(segue) Al popolo di Roma
(10 Aprile 1924)
[Inizio scritto]

      Dopo Roma, permettetemi che io saluti le nobili e generose fanterie del Mezzogiorno d'Italia che hanno marciato in serrate falangi come quando si aggrappavano alle doline del Carso sacro e memorabile.
      È dunque sfatata quest'altra grossa menzogna per cui si diceva che il Mezzogiorno d'Italia era refrattario al Fascismo! Dichiaro che dal responso delle urne risulta che il Mezzogiorno d'Italia può dare la mano ai fratelli della Toscana, della Valle del Po e può prendere il suo posto degnamente fra le avanguardie del Fascismo italiano.
      Popolo di Roma! Quale è il monito imperioso che esce dalla prova di domenica scorsa? Il monito è solenne ed è questo: bisogna che tutti si arrendano al fatto compiuto perché è irrevocabile.
      Il Partito ha dichiarato: «Vogliamo dare cinque anni di pace e di fecondo lavoro al popolo italiano». Questa dichiarazione è mia!
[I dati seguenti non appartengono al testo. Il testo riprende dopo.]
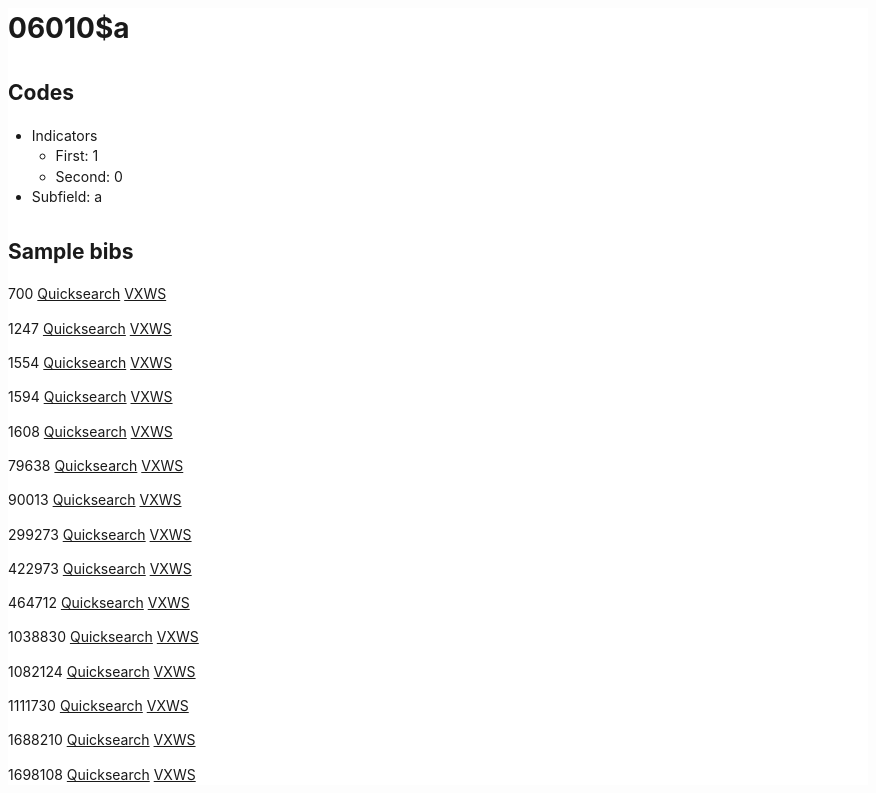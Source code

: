 # 06010$a

## Codes

-   Indicators
    -   First: 1
    -   Second: 0
-   Subfield: a

## Sample bibs

700 [Quicksearch](https://search.library.yale.edu/catalog/700) [VXWS](http://prodorbis.library.yale.edu:7014/vxws/GetHoldingsService?bibId=700)

1247 [Quicksearch](https://search.library.yale.edu/catalog/1247) [VXWS](http://prodorbis.library.yale.edu:7014/vxws/GetHoldingsService?bibId=1247)

1554 [Quicksearch](https://search.library.yale.edu/catalog/1554) [VXWS](http://prodorbis.library.yale.edu:7014/vxws/GetHoldingsService?bibId=1554)

1594 [Quicksearch](https://search.library.yale.edu/catalog/1594) [VXWS](http://prodorbis.library.yale.edu:7014/vxws/GetHoldingsService?bibId=1594)

1608 [Quicksearch](https://search.library.yale.edu/catalog/1608) [VXWS](http://prodorbis.library.yale.edu:7014/vxws/GetHoldingsService?bibId=1608)

79638 [Quicksearch](https://search.library.yale.edu/catalog/79638) [VXWS](http://prodorbis.library.yale.edu:7014/vxws/GetHoldingsService?bibId=79638)

90013 [Quicksearch](https://search.library.yale.edu/catalog/90013) [VXWS](http://prodorbis.library.yale.edu:7014/vxws/GetHoldingsService?bibId=90013)

299273 [Quicksearch](https://search.library.yale.edu/catalog/299273) [VXWS](http://prodorbis.library.yale.edu:7014/vxws/GetHoldingsService?bibId=299273)

422973 [Quicksearch](https://search.library.yale.edu/catalog/422973) [VXWS](http://prodorbis.library.yale.edu:7014/vxws/GetHoldingsService?bibId=422973)

464712 [Quicksearch](https://search.library.yale.edu/catalog/464712) [VXWS](http://prodorbis.library.yale.edu:7014/vxws/GetHoldingsService?bibId=464712)

1038830 [Quicksearch](https://search.library.yale.edu/catalog/1038830) [VXWS](http://prodorbis.library.yale.edu:7014/vxws/GetHoldingsService?bibId=1038830)

1082124 [Quicksearch](https://search.library.yale.edu/catalog/1082124) [VXWS](http://prodorbis.library.yale.edu:7014/vxws/GetHoldingsService?bibId=1082124)

1111730 [Quicksearch](https://search.library.yale.edu/catalog/1111730) [VXWS](http://prodorbis.library.yale.edu:7014/vxws/GetHoldingsService?bibId=1111730)

1688210 [Quicksearch](https://search.library.yale.edu/catalog/1688210) [VXWS](http://prodorbis.library.yale.edu:7014/vxws/GetHoldingsService?bibId=1688210)

1698108 [Quicksearch](https://search.library.yale.edu/catalog/1698108) [VXWS](http://prodorbis.library.yale.edu:7014/vxws/GetHoldingsService?bibId=1698108)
Perché se altri può dire «Perisca la Patria pur che si salvi la fazione», noi fascisti diciamo: «Periscano tutte le fazioni, anche la nostra, ma sia grande, sia rispettata la Patria italiana».
      Voi vedete che anche questa vittoria mi lascia perfettamente tranquillo: più grande è la vittoria, o cittadini, e più alti sono i doveri; doveri di lavoro, di disciplina, di concordia nazionale. Io vi domando: «Li assolverete voi questi doveri?».
      Sì, sì! — risponde la immensa folla.
      — Ebbene, io accolgo questo vostro monosillabo come la formula di un giuramento sacro e vi invito ad elevare un triplice grido:
      «Viva il Re! Viva l'Italia! Viva il Fascismo!».